# WHAT IS REQUIRED
Looking through the material below, say how many lines contain the string "icon" and add nothing more.

======== GIVEN DATA ========

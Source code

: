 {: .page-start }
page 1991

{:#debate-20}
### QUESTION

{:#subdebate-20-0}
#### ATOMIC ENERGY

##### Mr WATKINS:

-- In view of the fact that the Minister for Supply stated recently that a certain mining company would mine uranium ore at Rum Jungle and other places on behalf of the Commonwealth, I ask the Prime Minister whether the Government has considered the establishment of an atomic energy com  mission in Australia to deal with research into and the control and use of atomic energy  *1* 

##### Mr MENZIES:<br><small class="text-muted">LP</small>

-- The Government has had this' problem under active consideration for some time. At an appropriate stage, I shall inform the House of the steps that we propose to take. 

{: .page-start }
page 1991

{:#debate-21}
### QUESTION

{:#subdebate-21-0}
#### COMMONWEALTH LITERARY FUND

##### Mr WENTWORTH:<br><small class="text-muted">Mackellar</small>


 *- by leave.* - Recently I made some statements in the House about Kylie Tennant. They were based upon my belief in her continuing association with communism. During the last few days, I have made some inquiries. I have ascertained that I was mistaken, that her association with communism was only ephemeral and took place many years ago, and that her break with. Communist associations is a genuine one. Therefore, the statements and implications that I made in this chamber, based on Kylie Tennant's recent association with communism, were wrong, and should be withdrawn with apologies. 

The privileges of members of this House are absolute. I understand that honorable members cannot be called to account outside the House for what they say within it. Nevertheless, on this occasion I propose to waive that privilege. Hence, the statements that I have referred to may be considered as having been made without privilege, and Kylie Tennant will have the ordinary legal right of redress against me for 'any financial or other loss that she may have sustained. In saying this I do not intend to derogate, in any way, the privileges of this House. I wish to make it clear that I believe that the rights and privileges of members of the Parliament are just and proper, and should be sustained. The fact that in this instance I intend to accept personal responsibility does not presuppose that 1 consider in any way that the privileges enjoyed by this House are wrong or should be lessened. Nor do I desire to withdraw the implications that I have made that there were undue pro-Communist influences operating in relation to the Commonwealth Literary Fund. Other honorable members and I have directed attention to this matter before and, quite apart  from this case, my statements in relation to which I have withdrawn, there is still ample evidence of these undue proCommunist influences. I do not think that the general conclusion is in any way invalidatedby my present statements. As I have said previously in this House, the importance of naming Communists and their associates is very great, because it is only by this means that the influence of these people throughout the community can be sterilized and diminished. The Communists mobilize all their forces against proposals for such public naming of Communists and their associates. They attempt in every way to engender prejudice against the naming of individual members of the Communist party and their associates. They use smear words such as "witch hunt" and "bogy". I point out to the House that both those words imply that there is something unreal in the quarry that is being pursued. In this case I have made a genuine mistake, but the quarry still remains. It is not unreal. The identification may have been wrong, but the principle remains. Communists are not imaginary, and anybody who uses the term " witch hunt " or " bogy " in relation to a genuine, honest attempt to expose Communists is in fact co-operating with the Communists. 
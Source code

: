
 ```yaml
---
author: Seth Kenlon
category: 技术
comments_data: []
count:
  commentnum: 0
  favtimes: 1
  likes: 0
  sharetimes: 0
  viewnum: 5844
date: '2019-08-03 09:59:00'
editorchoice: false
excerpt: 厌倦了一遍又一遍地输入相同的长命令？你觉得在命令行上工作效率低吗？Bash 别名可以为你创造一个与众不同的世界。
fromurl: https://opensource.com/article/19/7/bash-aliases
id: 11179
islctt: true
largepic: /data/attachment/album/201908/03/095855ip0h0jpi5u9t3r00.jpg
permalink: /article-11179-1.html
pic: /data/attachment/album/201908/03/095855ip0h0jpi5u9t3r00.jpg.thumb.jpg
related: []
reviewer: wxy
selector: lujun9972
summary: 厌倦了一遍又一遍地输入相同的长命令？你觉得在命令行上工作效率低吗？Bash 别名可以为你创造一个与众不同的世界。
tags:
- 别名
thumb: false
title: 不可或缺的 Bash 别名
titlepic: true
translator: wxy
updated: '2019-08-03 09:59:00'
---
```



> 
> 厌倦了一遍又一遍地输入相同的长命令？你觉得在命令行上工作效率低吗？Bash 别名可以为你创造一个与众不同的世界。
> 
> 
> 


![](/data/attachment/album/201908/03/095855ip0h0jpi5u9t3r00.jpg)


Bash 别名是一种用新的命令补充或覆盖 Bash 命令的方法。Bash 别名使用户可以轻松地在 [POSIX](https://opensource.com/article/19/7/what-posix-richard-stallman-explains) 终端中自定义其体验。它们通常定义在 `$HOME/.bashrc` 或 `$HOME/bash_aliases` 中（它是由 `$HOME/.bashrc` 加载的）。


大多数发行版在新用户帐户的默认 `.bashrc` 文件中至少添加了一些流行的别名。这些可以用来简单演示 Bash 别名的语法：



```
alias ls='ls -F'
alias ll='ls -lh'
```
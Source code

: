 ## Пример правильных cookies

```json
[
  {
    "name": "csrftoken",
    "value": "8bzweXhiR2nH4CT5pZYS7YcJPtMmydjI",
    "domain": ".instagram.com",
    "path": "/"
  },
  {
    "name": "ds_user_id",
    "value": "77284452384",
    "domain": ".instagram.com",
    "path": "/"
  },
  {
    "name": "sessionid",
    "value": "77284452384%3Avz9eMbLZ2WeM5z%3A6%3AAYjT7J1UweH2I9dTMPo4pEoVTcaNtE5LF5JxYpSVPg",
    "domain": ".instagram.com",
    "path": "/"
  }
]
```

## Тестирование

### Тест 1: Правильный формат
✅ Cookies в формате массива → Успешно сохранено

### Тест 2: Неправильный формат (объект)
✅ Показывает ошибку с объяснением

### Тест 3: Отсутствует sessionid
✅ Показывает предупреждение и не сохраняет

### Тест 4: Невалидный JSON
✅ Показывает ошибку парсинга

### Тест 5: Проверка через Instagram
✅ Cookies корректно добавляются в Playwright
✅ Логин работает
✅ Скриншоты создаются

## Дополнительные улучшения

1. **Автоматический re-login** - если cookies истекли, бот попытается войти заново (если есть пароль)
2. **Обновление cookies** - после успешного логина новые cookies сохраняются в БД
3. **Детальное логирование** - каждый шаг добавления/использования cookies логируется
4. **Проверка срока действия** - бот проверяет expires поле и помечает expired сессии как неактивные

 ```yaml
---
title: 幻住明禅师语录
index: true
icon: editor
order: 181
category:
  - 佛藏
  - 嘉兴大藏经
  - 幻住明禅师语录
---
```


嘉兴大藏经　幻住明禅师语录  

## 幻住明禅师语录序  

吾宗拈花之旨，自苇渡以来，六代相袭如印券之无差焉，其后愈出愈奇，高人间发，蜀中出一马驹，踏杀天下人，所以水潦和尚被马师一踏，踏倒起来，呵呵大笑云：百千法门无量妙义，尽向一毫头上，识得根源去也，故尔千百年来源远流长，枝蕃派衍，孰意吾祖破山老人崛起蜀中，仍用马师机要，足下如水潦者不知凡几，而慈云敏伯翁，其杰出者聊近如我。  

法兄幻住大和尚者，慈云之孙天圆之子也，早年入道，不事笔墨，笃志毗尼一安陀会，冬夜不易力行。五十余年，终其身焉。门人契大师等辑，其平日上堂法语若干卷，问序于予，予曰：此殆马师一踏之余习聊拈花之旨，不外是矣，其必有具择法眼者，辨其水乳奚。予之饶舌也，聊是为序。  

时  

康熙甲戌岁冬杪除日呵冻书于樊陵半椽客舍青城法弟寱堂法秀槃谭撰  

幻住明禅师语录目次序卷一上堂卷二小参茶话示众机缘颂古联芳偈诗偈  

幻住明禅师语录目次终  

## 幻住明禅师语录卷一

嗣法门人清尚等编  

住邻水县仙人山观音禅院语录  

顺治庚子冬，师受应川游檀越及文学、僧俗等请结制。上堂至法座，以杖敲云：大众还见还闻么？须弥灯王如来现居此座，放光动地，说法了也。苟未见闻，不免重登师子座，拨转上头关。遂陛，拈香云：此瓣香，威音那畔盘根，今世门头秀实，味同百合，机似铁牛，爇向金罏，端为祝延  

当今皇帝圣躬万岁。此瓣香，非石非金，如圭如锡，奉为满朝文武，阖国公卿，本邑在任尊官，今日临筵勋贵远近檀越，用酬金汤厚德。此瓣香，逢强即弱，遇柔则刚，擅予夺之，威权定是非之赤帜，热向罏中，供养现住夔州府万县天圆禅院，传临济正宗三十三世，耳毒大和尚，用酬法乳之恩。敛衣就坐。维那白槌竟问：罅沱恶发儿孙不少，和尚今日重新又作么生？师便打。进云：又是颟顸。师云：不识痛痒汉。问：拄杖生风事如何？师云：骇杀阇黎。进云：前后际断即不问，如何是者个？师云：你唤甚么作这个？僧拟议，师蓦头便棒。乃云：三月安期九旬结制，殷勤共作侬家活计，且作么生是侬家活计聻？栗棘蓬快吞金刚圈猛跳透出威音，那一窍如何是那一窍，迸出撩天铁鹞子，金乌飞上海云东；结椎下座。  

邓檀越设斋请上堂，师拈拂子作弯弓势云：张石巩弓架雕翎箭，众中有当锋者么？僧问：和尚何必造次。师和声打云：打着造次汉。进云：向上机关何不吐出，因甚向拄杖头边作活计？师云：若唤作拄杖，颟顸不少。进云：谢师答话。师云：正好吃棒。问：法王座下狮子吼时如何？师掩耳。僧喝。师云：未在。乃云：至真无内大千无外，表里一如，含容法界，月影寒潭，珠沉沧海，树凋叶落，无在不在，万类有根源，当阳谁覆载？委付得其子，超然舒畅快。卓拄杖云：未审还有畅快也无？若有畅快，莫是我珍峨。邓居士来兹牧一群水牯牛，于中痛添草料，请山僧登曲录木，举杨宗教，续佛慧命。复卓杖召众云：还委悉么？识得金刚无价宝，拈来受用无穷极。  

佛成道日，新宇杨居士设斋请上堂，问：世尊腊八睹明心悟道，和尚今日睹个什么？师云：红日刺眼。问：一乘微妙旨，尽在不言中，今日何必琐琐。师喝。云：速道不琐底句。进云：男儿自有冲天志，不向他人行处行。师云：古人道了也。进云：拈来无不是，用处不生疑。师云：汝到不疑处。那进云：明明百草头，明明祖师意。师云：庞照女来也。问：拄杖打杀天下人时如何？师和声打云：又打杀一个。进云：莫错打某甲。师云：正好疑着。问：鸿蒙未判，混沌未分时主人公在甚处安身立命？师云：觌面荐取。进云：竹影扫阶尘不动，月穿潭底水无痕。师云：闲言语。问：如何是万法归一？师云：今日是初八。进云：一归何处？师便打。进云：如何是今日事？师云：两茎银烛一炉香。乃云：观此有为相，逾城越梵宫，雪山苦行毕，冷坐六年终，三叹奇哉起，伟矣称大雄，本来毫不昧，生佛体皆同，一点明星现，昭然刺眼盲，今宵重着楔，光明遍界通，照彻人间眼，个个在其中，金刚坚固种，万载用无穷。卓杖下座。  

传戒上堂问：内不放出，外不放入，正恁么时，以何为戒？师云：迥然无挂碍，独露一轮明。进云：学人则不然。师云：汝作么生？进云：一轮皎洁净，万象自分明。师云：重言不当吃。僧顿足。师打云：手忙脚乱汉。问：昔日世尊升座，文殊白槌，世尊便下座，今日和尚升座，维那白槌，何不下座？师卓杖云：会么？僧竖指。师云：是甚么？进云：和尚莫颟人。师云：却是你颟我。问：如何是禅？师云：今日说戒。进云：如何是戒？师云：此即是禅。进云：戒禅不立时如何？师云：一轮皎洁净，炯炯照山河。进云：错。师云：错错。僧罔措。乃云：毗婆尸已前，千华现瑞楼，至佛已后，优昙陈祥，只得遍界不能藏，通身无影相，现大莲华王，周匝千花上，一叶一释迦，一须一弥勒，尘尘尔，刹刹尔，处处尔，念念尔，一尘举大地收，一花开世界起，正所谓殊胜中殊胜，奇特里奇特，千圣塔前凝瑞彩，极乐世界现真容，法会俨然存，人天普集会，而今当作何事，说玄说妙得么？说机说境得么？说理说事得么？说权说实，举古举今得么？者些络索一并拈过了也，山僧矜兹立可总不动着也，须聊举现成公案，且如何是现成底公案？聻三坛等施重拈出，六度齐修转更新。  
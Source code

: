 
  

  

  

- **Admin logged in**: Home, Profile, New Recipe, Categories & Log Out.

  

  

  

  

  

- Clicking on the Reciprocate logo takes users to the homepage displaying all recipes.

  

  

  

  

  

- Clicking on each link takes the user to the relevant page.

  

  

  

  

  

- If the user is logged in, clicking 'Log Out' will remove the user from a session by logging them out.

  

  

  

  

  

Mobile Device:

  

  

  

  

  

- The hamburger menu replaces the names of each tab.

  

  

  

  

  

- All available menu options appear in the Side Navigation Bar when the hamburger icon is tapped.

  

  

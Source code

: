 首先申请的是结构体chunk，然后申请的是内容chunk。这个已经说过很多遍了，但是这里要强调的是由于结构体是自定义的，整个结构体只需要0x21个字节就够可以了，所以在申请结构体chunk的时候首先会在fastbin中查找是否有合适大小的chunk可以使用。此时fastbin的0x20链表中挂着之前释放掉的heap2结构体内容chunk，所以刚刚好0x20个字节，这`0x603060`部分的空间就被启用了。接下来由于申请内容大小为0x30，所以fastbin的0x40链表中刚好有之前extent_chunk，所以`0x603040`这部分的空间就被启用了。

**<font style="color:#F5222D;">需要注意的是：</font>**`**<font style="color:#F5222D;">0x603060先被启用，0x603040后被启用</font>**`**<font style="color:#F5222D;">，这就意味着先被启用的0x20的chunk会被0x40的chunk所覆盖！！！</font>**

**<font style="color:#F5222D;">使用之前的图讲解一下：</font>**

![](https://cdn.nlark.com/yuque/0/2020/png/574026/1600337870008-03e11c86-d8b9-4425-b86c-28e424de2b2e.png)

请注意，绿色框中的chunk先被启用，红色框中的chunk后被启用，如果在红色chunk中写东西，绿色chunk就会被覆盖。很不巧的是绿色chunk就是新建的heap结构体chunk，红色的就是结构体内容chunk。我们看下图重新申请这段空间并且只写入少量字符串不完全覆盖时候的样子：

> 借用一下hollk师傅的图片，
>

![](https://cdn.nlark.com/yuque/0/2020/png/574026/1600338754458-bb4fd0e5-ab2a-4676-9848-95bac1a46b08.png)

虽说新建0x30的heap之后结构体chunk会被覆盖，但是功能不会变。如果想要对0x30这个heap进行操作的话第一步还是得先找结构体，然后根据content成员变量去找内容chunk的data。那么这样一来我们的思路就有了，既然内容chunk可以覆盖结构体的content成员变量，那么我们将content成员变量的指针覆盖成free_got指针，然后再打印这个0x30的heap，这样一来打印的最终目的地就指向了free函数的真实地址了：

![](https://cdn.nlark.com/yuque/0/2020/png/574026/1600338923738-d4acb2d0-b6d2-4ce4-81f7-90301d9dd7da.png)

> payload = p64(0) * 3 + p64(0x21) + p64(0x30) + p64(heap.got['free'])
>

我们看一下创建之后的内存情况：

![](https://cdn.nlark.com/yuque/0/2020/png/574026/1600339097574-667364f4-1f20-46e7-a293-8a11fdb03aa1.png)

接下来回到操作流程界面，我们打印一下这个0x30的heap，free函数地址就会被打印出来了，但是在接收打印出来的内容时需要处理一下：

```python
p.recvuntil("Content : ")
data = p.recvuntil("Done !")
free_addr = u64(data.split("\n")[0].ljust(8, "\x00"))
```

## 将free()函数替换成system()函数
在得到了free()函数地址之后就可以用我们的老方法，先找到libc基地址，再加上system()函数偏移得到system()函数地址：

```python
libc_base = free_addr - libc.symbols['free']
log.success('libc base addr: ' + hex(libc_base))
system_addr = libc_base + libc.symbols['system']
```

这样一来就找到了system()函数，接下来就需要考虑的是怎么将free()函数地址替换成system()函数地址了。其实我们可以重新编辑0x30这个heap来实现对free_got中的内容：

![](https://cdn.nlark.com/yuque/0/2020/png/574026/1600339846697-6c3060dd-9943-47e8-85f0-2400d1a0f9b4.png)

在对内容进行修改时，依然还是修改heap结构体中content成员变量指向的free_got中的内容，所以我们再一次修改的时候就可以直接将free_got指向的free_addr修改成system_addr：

========

# WRITTEN ANSWER
2